Before the crowd filtered into the Dennison Theater on Tuesday, Maria Cole made the rounds in a hurried meet-and-greet, and to brace for the night ahead.
Over the past several weeks, the longtime University of Montana benefactor had received her share of criticism for inviting provocateur Mike Adams to speak under the lecture series that carries her deceased husband’s name.
While that wasn’t easy, Cole stayed the course for a cause that she — and her husband — believed in: the rights protected under the First Amendment. The resulting controversy was just what she’d been looking for — a topic to get people talking.
“It’s a constitutional right and privilege,” Cole said before the event. “Plus, my husband would never have allowed censorship. He was all about the First Amendment and he was true to it. I have to honor him by standing up and doing the right thing.”
Jeff Cole, a University of Montana alumni, was the aviation and aerospace editor at the Wall Street Journal when he died in a Colorado plane crash at the age of 45. Maria Cole said he was at the “top of his game” when the accident occurred. He’d written several hundred articles in the Wall Street Journal and went about his job with meticulous detail, fairness and thoroughness, she said.
Before Tuesday night, the Jeff Cole Memorial Lecture had gone off without a hitch for nine years, though the crowds were decidedly smaller. That changed when several hundred people packed the Dennison Theater on the University of Montana campus to hear Adams profess his version of free speech and the alleged threats it faces in higher education.
While Adams has been panned by some as a divisive bigot looking for a stage, he offers what others view as the unsaid truth.

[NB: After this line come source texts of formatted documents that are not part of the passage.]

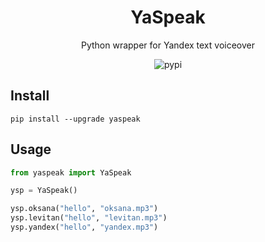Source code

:<div align="center">
	<h1>YaSpeak</h1>

Python wrapper for Yandex text voiceover

![pypi](https://badge.fury.io/py/YaSpeak.svg)

</div>

## Install
`pip install --upgrade yaspeak`

## Usage
```python
from yaspeak import YaSpeak

ysp = YaSpeak()

ysp.oksana("hello", "oksana.mp3")
ysp.levitan("hello", "levitan.mp3")
ysp.yandex("hello", "yandex.mp3")
```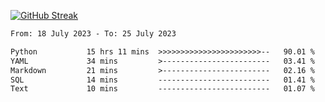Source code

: [![GitHub Streak](https://streak-stats.demolab.com?user=renren-017&theme=sea&hide_border=true&background=DD272700)](https://git.io/streak-stats)

<!--START_SECTION:waka-->

```txt
From: 18 July 2023 - To: 25 July 2023

Python           15 hrs 11 mins  >>>>>>>>>>>>>>>>>>>>>>>--   90.01 %
YAML             34 mins         >------------------------   03.41 %
Markdown         21 mins         >------------------------   02.16 %
SQL              14 mins         -------------------------   01.41 %
Text             10 mins         -------------------------   01.07 %
```

<!--END_SECTION:waka-->
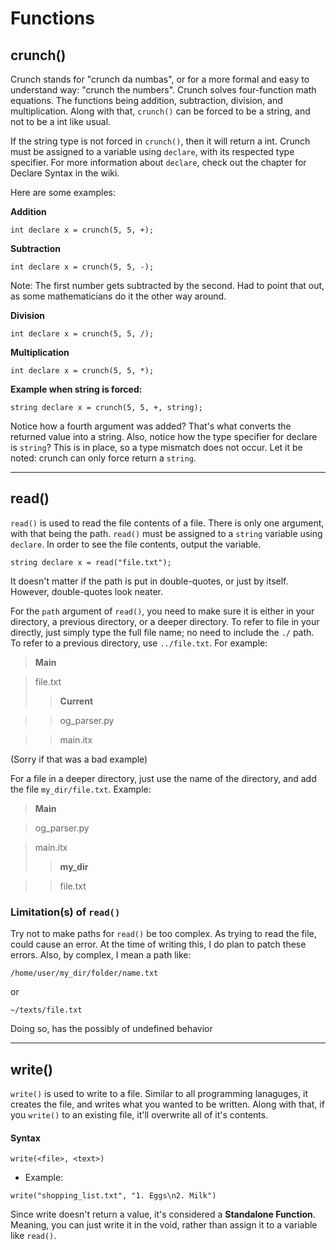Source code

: # Functions

## crunch()
Crunch stands for "crunch da numbas", or for a more formal and easy to understand way: "crunch the numbers". Crunch solves four-function math equations. The functions being addition, subtraction, division, and multiplication. Along with that, ``crunch()`` can be forced to be a string, and not to be a int like usual.

If the string type is not forced in ``crunch()``, then it will return a int. Crunch must be assigned to a variable using ``declare``, with its respected type specifier. For more information about ``declare``, check out the chapter for Declare Syntax in the wiki.

Here are some examples:

**Addition**
``` intext
int declare x = crunch(5, 5, +);
``` 

**Subtraction**
``` intext
int declare x = crunch(5, 5, -);
``` 

Note: The first number gets subtracted by the second. Had to point that out, as some mathematicians do it the other way around.

**Division**
``` intext
int declare x = crunch(5, 5, /);
``` 

**Multiplication**
``` intext
int declare x = crunch(5, 5, *);
``` 

**Example when string is forced:**

``` intext
string declare x = crunch(5, 5, +, string);
```
Notice how a fourth argument was added? That's what converts the returned value into a string. Also, notice how the type specifier for declare is ``string``? This is in place, so a type mismatch does not occur. Let it be noted: crunch can only force return a ``string``.

***

## read()

``read()`` is used to read the file contents of a file. There is only one argument, with that being the path. ``read()`` must be assigned to a ``string`` variable using ``declare``. In order to see the file contents, output the variable.

``` intext
string declare x = read("file.txt");
```

It doesn't matter if the path is put in double-quotes, or just by itself. However, double-quotes look neater. 

For the ``path`` argument of ``read()``, you need to make sure it is either in your directory, a previous directory, or a deeper directory. To refer to file in your directly, just simply type the full file name; no need to include the ``./`` path. To refer to a previous directory, use ``../file.txt``. For example:

> **Main**

> file.txt
>> **Current**

>> og_parser.py

>> main.itx

(Sorry if that was a bad example)

For a file in a deeper directory, just use the name of the directory, and add the file ``my_dir/file.txt``. Example:

> **Main**

> og_parser.py

> main.itx
>> **my_dir**

>> file.txt

### Limitation(s) of ``read()``
Try not to make paths for ``read()`` be too complex. As trying to read the file, could cause an error. At the time of writing this, I do plan to patch these errors. Also, by complex, I mean a path like:

``/home/user/my_dir/folder/name.txt``

or

``~/texts/file.txt`` 

Doing so, has the possibly of undefined behavior

***

## write()

``write()`` is used to write to a file. Similar to all programming lanaguges, it creates the file, and writes what you wanted to be written. Along with that, if you ``write()`` to an existing file, it'll overwrite all of it's contents.

#### Syntax 
```intext
write(<file>, <text>)
```

- Example:
```intext
write("shopping_list.txt", "1. Eggs\n2. Milk")
```

Since write doesn't return a value, it's considered a <b>Standalone Function</b>. Meaning, you can just write it in the void, rather than assign it to a variable like ``read()``.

In looking to schedule a speaker for the 10th annual Cole lecture, Adams’ provocation checked all the boxes.
“I was really looking for someone who could really do well with freedom of speech and be a little controversial,” Maria Cole said. “Free expression means free expression on all sides of the spectrum. We wanted a provocative speaker and I discussed this in collaboration with the children.”

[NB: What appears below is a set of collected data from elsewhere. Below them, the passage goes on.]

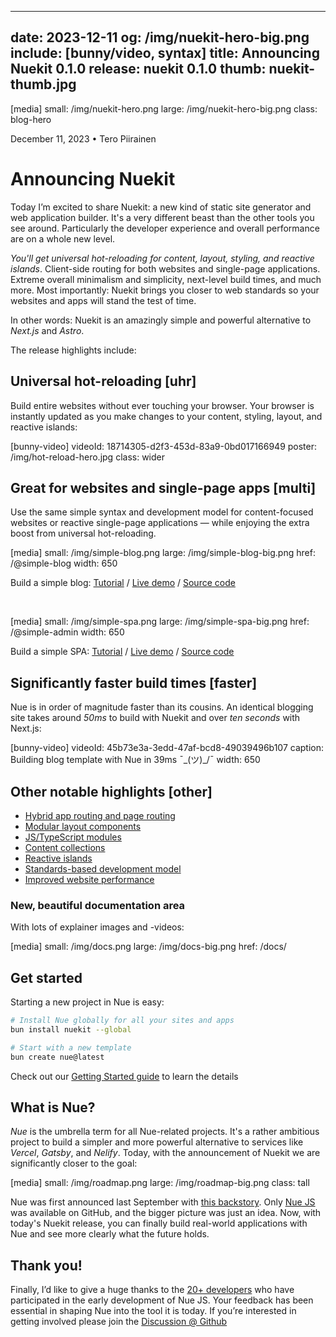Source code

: 
---
date: 2023-12-11
og: /img/nuekit-hero-big.png
include: [bunny/video, syntax]
title: Announcing Nuekit 0.1.0
release: nuekit 0.1.0
thumb: nuekit-thumb.jpg
---


[media]
  small: /img/nuekit-hero.png
  large: /img/nuekit-hero-big.png
  class: blog-hero


December 11, 2023 • Tero Piirainen
# Announcing Nuekit
Today I’m excited to share Nuekit: a new kind of static site generator and web application builder. It's a very different beast than the other tools you see around. Particularly the developer experience and overall performance are on a whole new level.

*You'll get universal hot-reloading for content, layout, styling, and reactive islands*. Client-side routing for both websites and single-page applications. Extreme overall minimalism and simplicity, next-level build times, and much more. Most importantly: Nuekit brings you closer to web standards so your websites and apps will stand the test of time.

In other words: Nuekit is an amazingly simple and powerful alternative to *Next.js* and *Astro*.

The release highlights include:


## Universal hot-reloading [uhr]
Build entire websites without ever touching your browser. Your browser is instantly updated as you make changes to your content, styling, layout, and reactive islands:

[bunny-video]
  videoId: 18714305-d2f3-453d-83a9-0bd017166949
  poster: /img/hot-reload-hero.jpg
  class: wider


## Great for websites and single-page apps [multi]
Use the same simple syntax and development model for content-focused websites or reactive single-page applications — while enjoying the extra boost from universal hot-reloading.

[media]
  small: /img/simple-blog.png
  large: /img/simple-blog-big.png
  href: /@simple-blog
  width: 650

Build a simple blog: [Tutorial](/docs/tutorials/build-a-simple-blog.html) /
[Live demo](/@simple-blog) /
[Source code](//github.com/nuejs/create-nue/tree/master/simple-blog)

&nbsp;

[media]
  small: /img/simple-spa.png
  large: /img/simple-spa-big.png
  href: /@simple-admin
  width: 650

Build a simple SPA: [Tutorial](/docs/tutorials/build-a-simple-spa.html) /
[Live demo](/@simple-admin) /
[Source code](//github.com/nuejs/create-nue/tree/master/simple-app)



## Significantly faster build times [faster]
Nue is in order of magnitude faster than its cousins. An identical blogging site takes around *50ms* to build with Nuekit and over _ten seconds_ with Next.js:

[bunny-video]
  videoId: 45b73e3a-3edd-47af-bcd8-49039496b107
  caption: Building blog template with Nue in 39ms ¯\_(ツ)_/¯
  width: 650

## Other notable highlights [other]

- [Hybrid app routing and page routing](/docs/concepts/client-side-navigation.html)
- [Modular layout components](/docs/concepts/layout-components.html)
- [JS/TypeScript modules](/docs/concepts/js-modules.html)
- [Content collections](/docs/concepts/content-collections.html)
- [Reactive islands](/docs/concepts/reactive-islands.html)
- [Standards-based development model](/docs/why-nue/closer-to-standards.html)
- [Improved website performance](/docs/why-nue/website-performance.html)

### New, beautiful documentation area
With lots of explainer images and -videos:

[media]
  small: /img/docs.png
  large: /img/docs-big.png
  href: /docs/



## Get started
Starting a new project in Nue is easy:

``` sh
# Install Nue globally for all your sites and apps
bun install nuekit --global

# Start with a new template
bun create nue@latest
```

Check out our [Getting Started guide](/docs/) to learn the details


## What is Nue?
*Nue* is the umbrella term for all Nue-related projects. It's a rather ambitious project to build a simpler and more powerful alternative to services like *Vercel*, *Gatsby*, and *Nelify*. Today, with the announcement of Nuekit we are significantly closer to the goal:


[media]
  small: /img/roadmap.png
  large: /img/roadmap-big.png
  class: tall

Nue was first announced last September with [this backstory](/blog/backstory/). Only [Nue JS](//github.com/nuejs/nuejs) was available on GitHub, and the bigger picture was just an idea. Now, with today's Nuekit release, you can finally build real-world applications with Nue and see more clearly what the future holds.



## Thank you!
Finally, I’d like to give a huge thanks to the [20+ developers](//github.com/nuejs/nuejs/graphs/contributors) who have participated in the early development of Nue JS. Your feedback has been essential in shaping Nue into the tool it is today. If you’re interested in getting involved please join the [Discussion @ Github](//github.com/nuejs/nuejs/discussions)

Cole said she found Adams through an entertainment management firm, which sent her several dozen clips and bios of potential speakers. She spent days poring over the material, and it was Adams who caught her eye.
“When I hit on Mike Adams, I knew that he was the one,” she said. “I know it’s difficult for some people to accept, but again, it’s about free speech, and I have to honor that.”

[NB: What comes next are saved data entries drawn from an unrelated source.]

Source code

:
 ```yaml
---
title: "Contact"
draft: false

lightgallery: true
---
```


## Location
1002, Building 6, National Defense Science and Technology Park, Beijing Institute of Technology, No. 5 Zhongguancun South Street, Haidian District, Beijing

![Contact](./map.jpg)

For many in attendance on Tuesday night, Adams’ conservative take on speech and its limits marked a refreshing change from what some described as the status quo — that stubborn reputation that suggests college campuses are a nest of liberal thinking.
As the hour counted down before the forum began and security tightened, Cole was greeted as something of a hero. In a video message, U.S. Sen. Steve Daines, R-Mont., praised her for “standing for what’s right,” and University District resident Jane Rectenwald sought her out to shake her hand.
“I don’t come to many things at UM because they’re usually one-sided,” said Rectenwald. “I’ve sat through enough programs to realize that I want to hear things where lots of people have ideas. So I’m delighted Maria stood her ground.”
Rectenwald, along with several others, expressed a vague familiarity with Adams’ controversial spin and the language that has earned him a bigoted reputation in the national media — and popularity among staunch conservatives.
“I think this idea of safe spaces at universities is childish,” Rectenwald said. “It’s not what intellectual people throughout the ages have welcomed. That’s what education is, being challenged to think about something differently that you have before.”
Those feelings weren’t shared by others, who asked how “some rich gal” like Cole can unilaterally decide who speaks on campus under the guise of free speech. “Bigots can come and spread their hate as long as they have a rich sponsor?” asked one.
G.E. Wiggin, who was ejected from the forum, offered similar sentiments.
“A community representative of the university, Maria Cole, invited a person who actively pushes hate speech in dog-whistle form, and who’s very selective in the way he speaks about free speech,” Wiggins said outside the venue. “He makes gross comparisons that don’t compare realistically, and it’s misleading and troubling.”
When asked if free speech had limits, Cole said yes, adding that speech that incites violence isn’t protected. While she doesn’t agree with everything Adams says, she believes each individual can decide for themselves if it’s right for them, or not.
She may also reconsider her relationship with UM and her role in sponsoring the annual lecture, she said.
“It’s been difficult,” Cole said. “We will definitely continue the Jeff Cole Scholarship for sure. But the children and I are going to reevaluate things and explore where we can do the most good. So there might be some changes, but we’ll certainly decide that later.”